_RECORD SET_
Start of Block

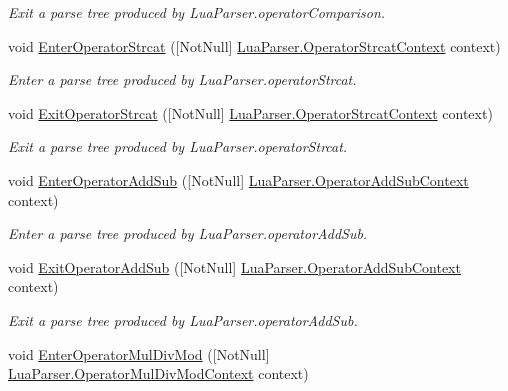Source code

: \begin{DoxyCompactItemize}
\begin{DoxyCompactList}\small\item\em Exit a parse tree produced by Lua\+Parser.\+operator\+Comparison. \end{DoxyCompactList}\item 
void \mbox{\hyperlink{interfacezlua_1_1_i_lua_listener_a9fbd70b572afa004220c8cdcaceb641a}{Enter\+Operator\+Strcat}} (\mbox{[}Not\+Null\mbox{]} \mbox{\hyperlink{classzlua_1_1_lua_parser_1_1_operator_strcat_context}{Lua\+Parser.\+Operator\+Strcat\+Context}} context)
\begin{DoxyCompactList}\small\item\em Enter a parse tree produced by Lua\+Parser.\+operator\+Strcat. \end{DoxyCompactList}\item 
void \mbox{\hyperlink{interfacezlua_1_1_i_lua_listener_a9b0c6b0efb7d5c405477117f0df532fa}{Exit\+Operator\+Strcat}} (\mbox{[}Not\+Null\mbox{]} \mbox{\hyperlink{classzlua_1_1_lua_parser_1_1_operator_strcat_context}{Lua\+Parser.\+Operator\+Strcat\+Context}} context)
\begin{DoxyCompactList}\small\item\em Exit a parse tree produced by Lua\+Parser.\+operator\+Strcat. \end{DoxyCompactList}\item 
void \mbox{\hyperlink{interfacezlua_1_1_i_lua_listener_a145cf8b9fa700148a09b9d68624640f8}{Enter\+Operator\+Add\+Sub}} (\mbox{[}Not\+Null\mbox{]} \mbox{\hyperlink{classzlua_1_1_lua_parser_1_1_operator_add_sub_context}{Lua\+Parser.\+Operator\+Add\+Sub\+Context}} context)
\begin{DoxyCompactList}\small\item\em Enter a parse tree produced by Lua\+Parser.\+operator\+Add\+Sub. \end{DoxyCompactList}\item 
void \mbox{\hyperlink{interfacezlua_1_1_i_lua_listener_a3d98f03e4ef336437a07903ea76df622}{Exit\+Operator\+Add\+Sub}} (\mbox{[}Not\+Null\mbox{]} \mbox{\hyperlink{classzlua_1_1_lua_parser_1_1_operator_add_sub_context}{Lua\+Parser.\+Operator\+Add\+Sub\+Context}} context)
\begin{DoxyCompactList}\small\item\em Exit a parse tree produced by Lua\+Parser.\+operator\+Add\+Sub. \end{DoxyCompactList}\item 
void \mbox{\hyperlink{interfacezlua_1_1_i_lua_listener_ab6bb494a78b26f8483ef9d872c82c8d6}{Enter\+Operator\+Mul\+Div\+Mod}} (\mbox{[}Not\+Null\mbox{]} \mbox{\hyperlink{classzlua_1_1_lua_parser_1_1_operator_mul_div_mod_context}{Lua\+Parser.\+Operator\+Mul\+Div\+Mod\+Context}} context)

\end{DoxyCompactItemize}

End of Block

Exactly the lines from the top of the listing through the line holding "produced by Lua\+Parser.\+operator\+Comparison." should be repeated, with pictures left out.

_SOLUTION FOR THIS EXERCISE_
Source code

: \begin{DoxyCompactItemize}
\begin{DoxyCompactList}\small\item\em Exit a parse tree produced by Lua\+Parser.\+operator\+Comparison. \end{DoxyCompactList}\item 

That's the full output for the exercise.